Required action: Could the records below be restated word for word, without a single picture?

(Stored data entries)
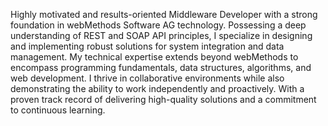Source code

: Highly motivated and results-oriented Middleware Developer with a strong foundation in webMethods Software AG technology. Possessing a deep understanding of REST and SOAP API principles, 
I specialize in designing and implementing robust solutions for system integration and data management. 
My technical expertise extends beyond webMethods to encompass programming fundamentals, data structures, algorithms, and web development. 
I thrive in collaborative environments while also demonstrating the ability to work independently and proactively. 
With a proven track record of delivering high-quality solutions and a commitment to continuous learning.


<!---
Thumphak04/Thumphak04 is a ✨ special ✨ repository because its `README.md` (this file) appears on your GitHub profile.
You can click the Preview link to take a look at your changes.
--->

Completed task:
Source code

: Highly motivated and results-oriented Middleware Developer with a strong foundation in webMethods Software AG technology. Possessing a deep understanding of REST and SOAP API principles, 
I specialize in designing and implementing robust solutions for system integration and data management. 
My technical expertise extends beyond webMethods to encompass programming fundamentals, data structures, algorithms, and web development. 
I thrive in collaborative environments while also demonstrating the ability to work independently and proactively. 
With a proven track record of delivering high-quality solutions and a commitment to continuous learning.


<!---
Thumphak04/Thumphak04 is a ✨ special ✨ repository because its `README.md` (this file) appears on your GitHub profile.
You can click the Preview link to take a look at your changes.
--->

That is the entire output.